ADMIXTURE - pcgoddard/Burchardlab_Tutorials GitHub Wiki
ADMIXTURE Tutorial
Pagé Goddard
Sep 28, 2017
Content
- ADMIXTURE Overview
- Set up: Choose your file locations
- Pipeline
- Parsing Results
- Bonus: Thinning Files
Tutorial for calculating global ancestry proportions from known ancestral populations using ADMIXTURE.
Sample data: SAGE 2
ADMIXTURE Summary
| Input | Output |
|---|---|
| test.bed (plink) | test.k.Q (ancestry fractions) |
| test.bim (plink) | test.k.P (allele freq of inferred pop) |
| test.fam (plink) | |
| test.pop (generate in R) |
- test includes cohort of interest AND reference populations
- test binary files are 1/2 encoded
- k = number of reference populations
File Locations
script variables and directories
date="171231" # update current yymmdd
wkdir="$HOME/wkdir" # choose your working directory
ancestraldir="path/to/your/ancestry.reference.panels.directory"

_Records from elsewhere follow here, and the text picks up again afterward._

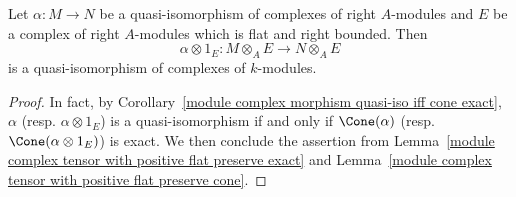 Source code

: \begin{proposition}\label{module complex tensor with positive quasi-iso}
Let $\alpha:M\to N$ be a quasi-isomorphism of complexes of right $A$-modules and $E$ be a complex of right $A$-modules which is flat and right bounded. Then
\[\alpha\otimes 1_E:M\otimes_AE\to N\otimes_AE\]
is a quasi-isomorphism of complexes of $k$-modules.
\end{proposition}
\begin{proof}
In fact, by Corollary~\ref{module complex morphism quasi-iso iff cone exact}, $\alpha$ (resp. $\alpha\otimes 1_E$) is a quasi-isomorphism if and only if $\Cone(\alpha)$ (resp. $\Cone(\alpha\otimes 1_E)$) is exact. We then conclude the assertion from Lemma~\ref{module complex tensor with positive flat preserve exact} and Lemma~\ref{module complex tensor with positive flat preserve cone}.
\end{proof}
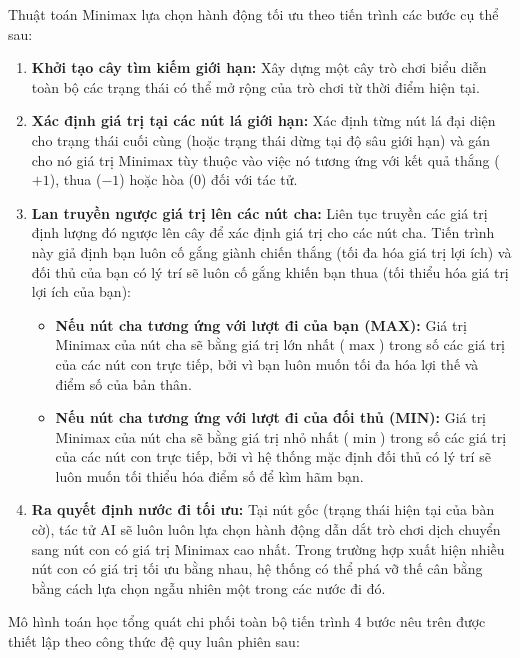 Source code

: Thuật toán Minimax lựa chọn hành động tối ưu theo tiến trình các bước cụ thể sau:
\begin{enumerate}
	\item \textbf{Khởi tạo cây tìm kiếm giới hạn:} Xây dựng một cây trò chơi biểu diễn toàn bộ các trạng thái có thể mở rộng của trò chơi từ thời điểm hiện tại.
	\item \textbf{Xác định giá trị tại các nút lá giới hạn:} Xác định từng nút lá đại diện cho trạng thái cuối cùng (hoặc trạng thái dừng tại độ sâu giới hạn) và gán cho nó giá trị Minimax tùy thuộc vào việc nó tương ứng với kết quả thắng ($+1$), thua ($-1$) hoặc hòa ($0$) đối với tác tử.
	\item \textbf{Lan truyền ngược giá trị lên các nút cha:} Liên tục truyền các giá trị định lượng đó ngược lên cây để xác định giá trị cho các nút cha. Tiến trình này giả định bạn luôn cố gắng giành chiến thắng (tối đa hóa giá trị lợi ích) và đối thủ của bạn có lý trí sẽ luôn cố gắng khiến bạn thua (tối thiểu hóa giá trị lợi ích của bạn):
	\begin{itemize}
		
		\item \textbf{Nếu nút cha tương ứng với lượt đi của bạn (MAX):} Giá trị Minimax của nút cha sẽ bằng giá trị lớn nhất ($\max$) trong số các giá trị của các nút con trực tiếp, bởi vì bạn luôn muốn tối đa hóa lợi thế và điểm số của bản thân.
		
		\item \textbf{Nếu nút cha tương ứng với lượt đi của đối thủ (MIN):} Giá trị Minimax của nút cha sẽ bằng giá trị nhỏ nhất ($\min$) trong số các giá trị của các nút con trực tiếp, bởi vì hệ thống mặc định đối thủ có lý trí sẽ luôn muốn tối thiểu hóa điểm số để kìm hãm bạn.
	\end{itemize}
	\item \textbf{Ra quyết định nước đi tối ưu:} Tại nút gốc (trạng thái hiện tại của bàn cờ), tác tử AI sẽ luôn luôn lựa chọn hành động dẫn dắt trò chơi dịch chuyển sang nút con có giá trị Minimax cao nhất. Trong trường hợp xuất hiện nhiều nút con có giá trị tối ưu bằng nhau, hệ thống có thể phá vỡ thế cân bằng bằng cách lựa chọn ngẫu nhiên một trong các nước đi đó.
\end{enumerate}

 Mô hình toán học tổng quát chi phối toàn bộ tiến trình 4 bước nêu trên được thiết lập theo công thức đệ quy luân phiên sau:

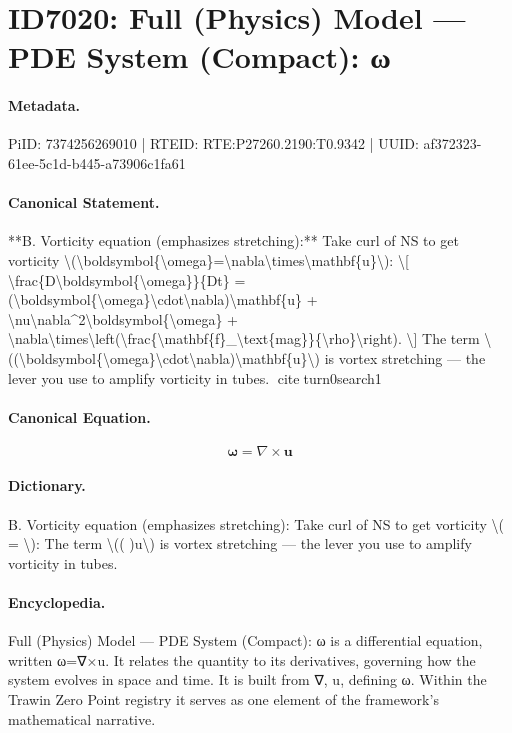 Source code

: \section*{ID7020: Full (Physics) Model — PDE System (Compact): ω}
\paragraph{Metadata.}
PiID: 7374256269010 | RTEID: RTE:P27260.2190:T0.9342 | UUID: af372323-61ee-5c1d-b445-a73906c1fa61

\paragraph{Canonical Statement.}
**B. Vorticity equation (emphasizes stretching):** Take curl of NS to get vorticity \textbackslash{}(\textbackslash{}boldsymbol\{\textbackslash{}omega\}=\textbackslash{}nabla\textbackslash{}times\textbackslash{}mathbf\{u\}\textbackslash{}): \textbackslash{}[ \textbackslash{}frac\{D\textbackslash{}boldsymbol\{\textbackslash{}omega\}\}\{Dt\} = (\textbackslash{}boldsymbol\{\textbackslash{}omega\}\textbackslash{}cdot\textbackslash{}nabla)\textbackslash{}mathbf\{u\} + \textbackslash{}nu\textbackslash{}nabla\textasciicircum{}2\textbackslash{}boldsymbol\{\textbackslash{}omega\} + \textbackslash{}nabla\textbackslash{}times\textbackslash{}left(\textbackslash{}frac\{\textbackslash{}mathbf\{f\}\_\textbackslash{}text\{mag\}\}\{\textbackslash{}rho\}\textbackslash{}right). \textbackslash{}] The term \textbackslash{}((\textbackslash{}boldsymbol\{\textbackslash{}omega\}\textbackslash{}cdot\textbackslash{}nabla)\textbackslash{}mathbf\{u\}\textbackslash{}) is vortex stretching — the lever you use to amplify vorticity in tubes. citeturn0search1

\paragraph{Canonical Equation.}
\[
\boldsymbol{\omega}=\nabla\times\mathbf{u}
\]

\paragraph{Dictionary.}
B. Vorticity equation (emphasizes stretching): Take curl of NS to get vorticity \textbackslash{}( = \textbackslash{}): The term \textbackslash{}(( )u\textbackslash{}) is vortex stretching — the lever you use to amplify vorticity in tubes.

\paragraph{Encyclopedia.}
Full (Physics) Model — PDE System (Compact): ω is a differential equation, written ω=∇×u. It relates the quantity to its derivatives, governing how the system evolves in space and time. It is built from ∇, u, defining ω. Within the Trawin Zero Point registry it serves as one element of the framework's mathematical narrative.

datadir="path/to/your/genotype.data.dir"
# data files
sagegenofile="$datadir/genotype.data" # I'v set it up this way so that you can make a second object (eg: galagenofile) for another dataset
ancestralgenofile="$ancestraldir/ref.panels" # reference panel genotypes
# all your data should be in PLINK binary format (.bim .bed. fam)
PLINK: format data
ADMIXTURE requires 1 input that contains your population of unknown ancestry and the references of known ancestry. If you do not have a cohort-reference panel file, you must merge them together in PLINK. NB: plink will merge the files in alphabetical order by FID, so you may have your reference panels merged into the middle of the file rather than appended.
# PLINK variables
merge="genotype_ancestry_attempt1_${date}"
ancestry_flip="ref_panels_flippedalleles_${date}"
myadmix="genotype_ancestry_merge_${date}"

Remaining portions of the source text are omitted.